Start of DATA FOR THIS EXERCISE

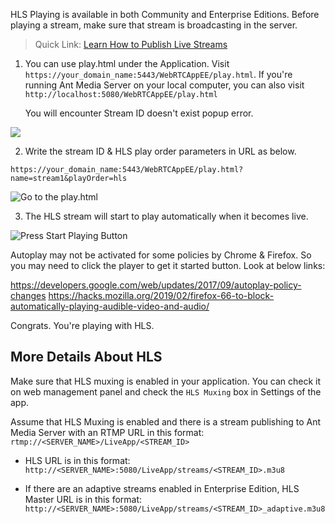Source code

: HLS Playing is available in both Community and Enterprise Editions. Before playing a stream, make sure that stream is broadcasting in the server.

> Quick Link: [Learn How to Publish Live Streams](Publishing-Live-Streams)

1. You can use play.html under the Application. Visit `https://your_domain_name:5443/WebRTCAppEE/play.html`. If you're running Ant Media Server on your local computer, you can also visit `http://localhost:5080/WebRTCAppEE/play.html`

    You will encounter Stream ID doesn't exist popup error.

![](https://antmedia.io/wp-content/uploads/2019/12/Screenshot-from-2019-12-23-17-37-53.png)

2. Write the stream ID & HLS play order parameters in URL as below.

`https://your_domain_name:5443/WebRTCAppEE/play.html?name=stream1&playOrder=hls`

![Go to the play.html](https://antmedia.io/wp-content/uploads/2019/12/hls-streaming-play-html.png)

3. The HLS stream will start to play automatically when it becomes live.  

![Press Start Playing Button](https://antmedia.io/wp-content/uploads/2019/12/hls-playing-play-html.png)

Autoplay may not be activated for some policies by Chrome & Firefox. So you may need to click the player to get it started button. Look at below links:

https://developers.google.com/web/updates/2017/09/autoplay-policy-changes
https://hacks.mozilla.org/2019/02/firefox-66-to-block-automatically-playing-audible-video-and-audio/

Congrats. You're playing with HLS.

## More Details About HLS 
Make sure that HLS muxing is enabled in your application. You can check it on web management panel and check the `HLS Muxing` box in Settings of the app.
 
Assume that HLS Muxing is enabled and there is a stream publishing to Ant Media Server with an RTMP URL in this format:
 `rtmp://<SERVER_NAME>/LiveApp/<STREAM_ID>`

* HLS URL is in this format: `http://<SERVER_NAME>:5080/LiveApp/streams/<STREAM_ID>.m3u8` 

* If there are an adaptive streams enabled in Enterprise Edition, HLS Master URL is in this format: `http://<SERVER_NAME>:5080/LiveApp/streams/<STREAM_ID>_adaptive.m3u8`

End of DATA FOR THIS EXERCISE
Start of DATA FOR THIS EXERCISE

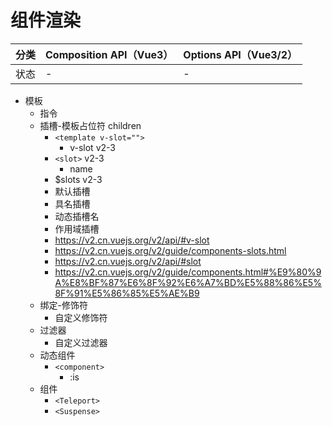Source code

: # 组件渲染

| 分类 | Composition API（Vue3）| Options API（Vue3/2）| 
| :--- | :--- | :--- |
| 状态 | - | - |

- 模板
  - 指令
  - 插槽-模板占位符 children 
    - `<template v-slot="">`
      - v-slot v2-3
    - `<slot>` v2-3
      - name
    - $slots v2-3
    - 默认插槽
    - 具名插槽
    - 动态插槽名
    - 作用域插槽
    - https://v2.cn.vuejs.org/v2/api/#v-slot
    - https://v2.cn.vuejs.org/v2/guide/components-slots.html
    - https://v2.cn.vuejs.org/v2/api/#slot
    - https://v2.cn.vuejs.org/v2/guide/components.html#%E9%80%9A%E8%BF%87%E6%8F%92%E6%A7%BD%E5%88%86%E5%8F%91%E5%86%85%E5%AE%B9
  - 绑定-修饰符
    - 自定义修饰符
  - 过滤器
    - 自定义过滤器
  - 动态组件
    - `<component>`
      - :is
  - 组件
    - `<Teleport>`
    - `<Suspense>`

End of DATA FOR THIS EXERCISE

:: TASK PROMPT ::
Among the records above, only the lines between the line holding "HLS URL is in" and the line holding "If there are", inclusive, are to be output, exactly as written.

:: RESULT OF THE TASK ::
* HLS URL is in this format: `http://<SERVER_NAME>:5080/LiveApp/streams/<STREAM_ID>.m3u8` 

* If there are an adaptive streams enabled in Enterprise Edition, HLS Master URL is in this format: `http://<SERVER_NAME>:5080/LiveApp/streams/<STREAM_ID>_adaptive.m3u8`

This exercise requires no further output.